The Canadian-born actress has joined other celebrities who are taking part in a new ad campaign by People for the Ethical Treatment of Animals (PETA).
Anderson, who was in town to launch her animal-friendly clothing line at Fashion Week, visited the Ontario provincial legislature on Friday to introduce the new ads.
PHOTO: REUTERS
The ads — showing celebrities wearing white T-shirts with a drawing of a baby seal — also feature singers Sarah McLachlan and Kelly Osborne, actresses Jennie Garth and Jorja Fox, and gossip blogger Perez Hilton, among others.
Anderson’s ad reads: “What do I have in common with Barack Obama, Vladimir Putin and the Dalai Lama? We all oppose the massacre of baby seals. It’s time to end Canada’s shameful slaughter.”

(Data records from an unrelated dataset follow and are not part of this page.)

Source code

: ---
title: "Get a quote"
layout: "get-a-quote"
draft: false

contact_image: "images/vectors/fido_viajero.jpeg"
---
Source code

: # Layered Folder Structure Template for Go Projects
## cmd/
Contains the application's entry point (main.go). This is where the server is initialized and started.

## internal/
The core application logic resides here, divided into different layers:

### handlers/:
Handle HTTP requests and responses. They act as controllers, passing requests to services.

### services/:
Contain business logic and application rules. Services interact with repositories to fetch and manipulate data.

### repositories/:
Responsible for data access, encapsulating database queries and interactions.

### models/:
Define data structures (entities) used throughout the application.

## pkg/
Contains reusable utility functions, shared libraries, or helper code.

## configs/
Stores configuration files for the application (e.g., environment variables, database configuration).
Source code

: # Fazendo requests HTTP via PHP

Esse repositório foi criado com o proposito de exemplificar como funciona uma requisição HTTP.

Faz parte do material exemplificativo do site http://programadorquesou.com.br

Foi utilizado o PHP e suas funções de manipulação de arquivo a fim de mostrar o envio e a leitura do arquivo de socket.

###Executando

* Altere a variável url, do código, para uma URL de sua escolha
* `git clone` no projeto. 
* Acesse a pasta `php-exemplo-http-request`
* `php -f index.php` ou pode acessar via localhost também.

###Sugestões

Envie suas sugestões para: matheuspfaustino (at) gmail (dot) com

Outside the Ontario legislature building, the 52-year-old Anderson cuddled a seal mascot and told supporters that she wanted to prevent the “barbaric massacre” of seals.
“When I travel all over the world, the Canadian seal hunt is a huge issue that people talk to me about,” she said. “So I’m trying to save some embarrassment.”

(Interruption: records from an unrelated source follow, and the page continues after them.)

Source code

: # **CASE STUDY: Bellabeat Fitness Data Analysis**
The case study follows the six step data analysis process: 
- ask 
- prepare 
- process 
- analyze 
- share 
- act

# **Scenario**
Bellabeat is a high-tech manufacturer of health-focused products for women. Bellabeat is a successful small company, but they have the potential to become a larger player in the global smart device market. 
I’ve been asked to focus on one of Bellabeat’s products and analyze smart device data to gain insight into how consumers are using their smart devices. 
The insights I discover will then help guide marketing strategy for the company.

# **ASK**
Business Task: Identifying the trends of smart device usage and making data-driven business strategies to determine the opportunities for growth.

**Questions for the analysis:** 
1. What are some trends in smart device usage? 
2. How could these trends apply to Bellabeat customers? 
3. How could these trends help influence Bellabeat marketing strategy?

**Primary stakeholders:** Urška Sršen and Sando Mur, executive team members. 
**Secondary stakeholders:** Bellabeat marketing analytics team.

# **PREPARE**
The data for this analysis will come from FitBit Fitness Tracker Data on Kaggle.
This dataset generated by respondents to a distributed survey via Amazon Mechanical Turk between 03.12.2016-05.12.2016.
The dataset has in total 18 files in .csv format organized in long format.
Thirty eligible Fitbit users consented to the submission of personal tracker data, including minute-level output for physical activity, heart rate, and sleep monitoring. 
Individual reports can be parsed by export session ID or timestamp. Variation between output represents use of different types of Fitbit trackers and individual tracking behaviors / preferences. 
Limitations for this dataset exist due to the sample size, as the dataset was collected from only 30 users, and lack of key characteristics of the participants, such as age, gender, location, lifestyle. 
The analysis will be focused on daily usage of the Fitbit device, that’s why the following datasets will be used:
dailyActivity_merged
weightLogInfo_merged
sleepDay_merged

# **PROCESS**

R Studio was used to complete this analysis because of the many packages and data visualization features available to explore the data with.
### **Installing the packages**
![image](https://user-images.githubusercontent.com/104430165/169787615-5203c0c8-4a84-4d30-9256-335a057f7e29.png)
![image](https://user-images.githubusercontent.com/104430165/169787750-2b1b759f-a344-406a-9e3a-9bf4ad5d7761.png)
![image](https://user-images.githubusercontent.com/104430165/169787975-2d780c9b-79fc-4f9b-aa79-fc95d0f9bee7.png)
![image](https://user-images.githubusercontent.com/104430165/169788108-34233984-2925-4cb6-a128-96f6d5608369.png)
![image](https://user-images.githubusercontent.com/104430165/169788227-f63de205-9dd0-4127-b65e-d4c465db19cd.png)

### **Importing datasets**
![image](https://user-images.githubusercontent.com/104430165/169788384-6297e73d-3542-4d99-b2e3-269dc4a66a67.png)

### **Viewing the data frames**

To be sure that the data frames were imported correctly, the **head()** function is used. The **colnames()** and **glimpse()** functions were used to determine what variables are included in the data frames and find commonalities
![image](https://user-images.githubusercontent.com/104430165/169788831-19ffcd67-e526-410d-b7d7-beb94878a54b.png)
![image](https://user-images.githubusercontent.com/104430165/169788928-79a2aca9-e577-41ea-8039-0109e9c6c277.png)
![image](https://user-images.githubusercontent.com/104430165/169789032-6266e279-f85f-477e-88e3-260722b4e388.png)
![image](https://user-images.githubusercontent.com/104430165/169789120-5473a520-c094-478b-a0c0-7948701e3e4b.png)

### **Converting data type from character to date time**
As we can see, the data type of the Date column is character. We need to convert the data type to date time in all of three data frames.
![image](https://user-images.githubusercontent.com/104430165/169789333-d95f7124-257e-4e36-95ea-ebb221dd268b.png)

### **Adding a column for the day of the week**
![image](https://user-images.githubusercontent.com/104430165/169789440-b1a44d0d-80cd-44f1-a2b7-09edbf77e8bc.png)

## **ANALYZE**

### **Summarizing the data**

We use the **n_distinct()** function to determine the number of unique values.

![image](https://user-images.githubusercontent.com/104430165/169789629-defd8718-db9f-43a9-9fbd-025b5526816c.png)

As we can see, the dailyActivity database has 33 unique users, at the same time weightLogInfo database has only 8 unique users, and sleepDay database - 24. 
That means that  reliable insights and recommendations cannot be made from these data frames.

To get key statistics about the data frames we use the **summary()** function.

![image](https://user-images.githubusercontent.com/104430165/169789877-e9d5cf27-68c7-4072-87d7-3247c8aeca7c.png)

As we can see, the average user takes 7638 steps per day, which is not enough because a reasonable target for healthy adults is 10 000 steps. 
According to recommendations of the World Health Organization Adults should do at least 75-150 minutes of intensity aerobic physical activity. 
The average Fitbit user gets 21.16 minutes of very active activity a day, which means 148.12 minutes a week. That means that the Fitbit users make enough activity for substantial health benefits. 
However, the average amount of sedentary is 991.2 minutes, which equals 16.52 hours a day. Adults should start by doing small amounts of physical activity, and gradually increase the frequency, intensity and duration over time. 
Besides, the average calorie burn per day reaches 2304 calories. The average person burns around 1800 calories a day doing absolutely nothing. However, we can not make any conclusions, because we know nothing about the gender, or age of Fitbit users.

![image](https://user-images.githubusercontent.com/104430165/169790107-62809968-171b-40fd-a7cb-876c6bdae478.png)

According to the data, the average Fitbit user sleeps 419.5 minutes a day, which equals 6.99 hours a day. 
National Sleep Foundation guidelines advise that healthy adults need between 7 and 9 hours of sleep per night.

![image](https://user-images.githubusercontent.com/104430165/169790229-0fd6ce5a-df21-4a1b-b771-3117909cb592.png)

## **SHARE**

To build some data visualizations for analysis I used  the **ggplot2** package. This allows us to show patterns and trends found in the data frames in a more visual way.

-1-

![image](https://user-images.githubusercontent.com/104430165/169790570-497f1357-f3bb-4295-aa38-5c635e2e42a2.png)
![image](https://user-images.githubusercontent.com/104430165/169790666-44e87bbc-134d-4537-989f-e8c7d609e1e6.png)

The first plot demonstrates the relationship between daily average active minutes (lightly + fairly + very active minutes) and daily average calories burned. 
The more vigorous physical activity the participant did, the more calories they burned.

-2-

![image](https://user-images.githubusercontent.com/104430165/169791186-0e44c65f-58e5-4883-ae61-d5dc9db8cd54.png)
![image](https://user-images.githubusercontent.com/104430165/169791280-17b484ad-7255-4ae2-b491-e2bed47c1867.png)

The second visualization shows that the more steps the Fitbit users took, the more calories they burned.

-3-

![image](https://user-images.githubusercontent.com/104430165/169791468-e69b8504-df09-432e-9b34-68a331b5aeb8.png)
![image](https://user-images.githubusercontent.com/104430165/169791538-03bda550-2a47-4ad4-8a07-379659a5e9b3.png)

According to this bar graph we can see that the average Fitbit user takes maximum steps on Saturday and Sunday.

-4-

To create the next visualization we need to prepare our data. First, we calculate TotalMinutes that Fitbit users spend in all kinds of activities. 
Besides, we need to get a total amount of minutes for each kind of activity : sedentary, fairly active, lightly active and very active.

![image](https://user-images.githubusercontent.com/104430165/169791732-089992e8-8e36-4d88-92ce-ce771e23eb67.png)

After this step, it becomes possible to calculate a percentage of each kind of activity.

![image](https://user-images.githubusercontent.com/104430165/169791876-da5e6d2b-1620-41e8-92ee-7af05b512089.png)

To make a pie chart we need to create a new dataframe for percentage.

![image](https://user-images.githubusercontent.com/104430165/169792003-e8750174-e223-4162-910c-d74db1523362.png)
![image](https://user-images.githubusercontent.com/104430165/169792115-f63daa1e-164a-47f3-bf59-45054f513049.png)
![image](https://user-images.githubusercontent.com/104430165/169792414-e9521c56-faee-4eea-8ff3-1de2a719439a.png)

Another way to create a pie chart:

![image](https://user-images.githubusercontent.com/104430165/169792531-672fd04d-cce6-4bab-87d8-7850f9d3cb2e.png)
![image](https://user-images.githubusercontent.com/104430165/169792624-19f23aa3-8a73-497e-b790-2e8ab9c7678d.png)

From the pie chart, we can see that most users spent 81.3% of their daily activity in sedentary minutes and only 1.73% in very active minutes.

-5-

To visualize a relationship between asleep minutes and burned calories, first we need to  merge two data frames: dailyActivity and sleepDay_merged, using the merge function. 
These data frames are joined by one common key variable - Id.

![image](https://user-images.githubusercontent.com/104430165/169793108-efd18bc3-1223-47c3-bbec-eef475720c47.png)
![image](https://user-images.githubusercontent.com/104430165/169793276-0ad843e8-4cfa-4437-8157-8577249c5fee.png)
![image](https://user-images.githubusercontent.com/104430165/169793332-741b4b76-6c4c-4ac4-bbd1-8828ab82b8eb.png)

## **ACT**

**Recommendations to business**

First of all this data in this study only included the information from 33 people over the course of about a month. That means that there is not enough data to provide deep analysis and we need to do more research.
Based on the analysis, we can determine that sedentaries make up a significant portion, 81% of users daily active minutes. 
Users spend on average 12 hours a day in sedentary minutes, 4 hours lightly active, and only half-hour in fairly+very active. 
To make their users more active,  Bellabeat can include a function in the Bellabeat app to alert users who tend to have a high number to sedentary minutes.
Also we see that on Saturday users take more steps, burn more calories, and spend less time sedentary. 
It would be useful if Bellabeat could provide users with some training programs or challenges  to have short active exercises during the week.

Canadian Minister of Fisheries and Oceans Gail Shea called Anderson’s remarks disappointing and suggested she spend time with East Coast sealers to understand the hunt’s importance.
“Hollywood celebrities are not going to dictate policy in Canada because we make decisions that are based on science and consultation with Canadians,” Shea told the Canadian Press.
Canada’s East Coast seal hunt, which occurs annually from mid-November to mid-May, mostly in Newfoundland and Labrador and in the Gulf of St Lawrence, is the largest in the world, killing an average of 300,000 harp seals annually.
Animal rights groups have protested the hunt, saying it is cruel, poorly monitored and provides little economic benefit. Seal hunters and Canadian authorities say it is sustainable, humane and provides income for villagers in isolated northern indigenous Inuit communities.
Earlier this year, Canadian Prime Minister Stephen Harper dined on seal meat in a gesture of support for the country’s embattled seal hunting industry. Canada’s Governor General Michaelle Jean made international headlines this summer when she helped carve a seal and ate part of its heart in support of the traditional aboriginal hunt.
PETA claims it is not targeting the aboriginal hunt but the large-scale East Coast commercial hunt.
PETA says its ads will appear in entertainment magazines and on blogs and will be tweeted in many languages starting this fall. The aim is to keep pressure on the government year-round instead of just during the spring when protests occur during the hunt.
Anderson said baby seals are bludgeoned in front of their mothers before they have their first swim. But Shea said the killing of baby seals hasn’t been practiced in Canada since the early 1980s.
Activists focus on it because of its emotional appeal, Shea said.
“They still use the pictures of white seal pups, which are very cute, and of course they’re bleeding red blood on white ice,” she said. “It’s all very dramatic, but it doesn’t happen.”
EU nations gave their final approval in July to a ban on imports of seal products in an effort to force Canada to end its annual seal hunt. The new EU rule offers narrow exemptions so Inuit communities from Canada, Greenland and elsewhere can continue traditional hunts but bars them from large-scale trading of their pelts and other seal goods in Europe.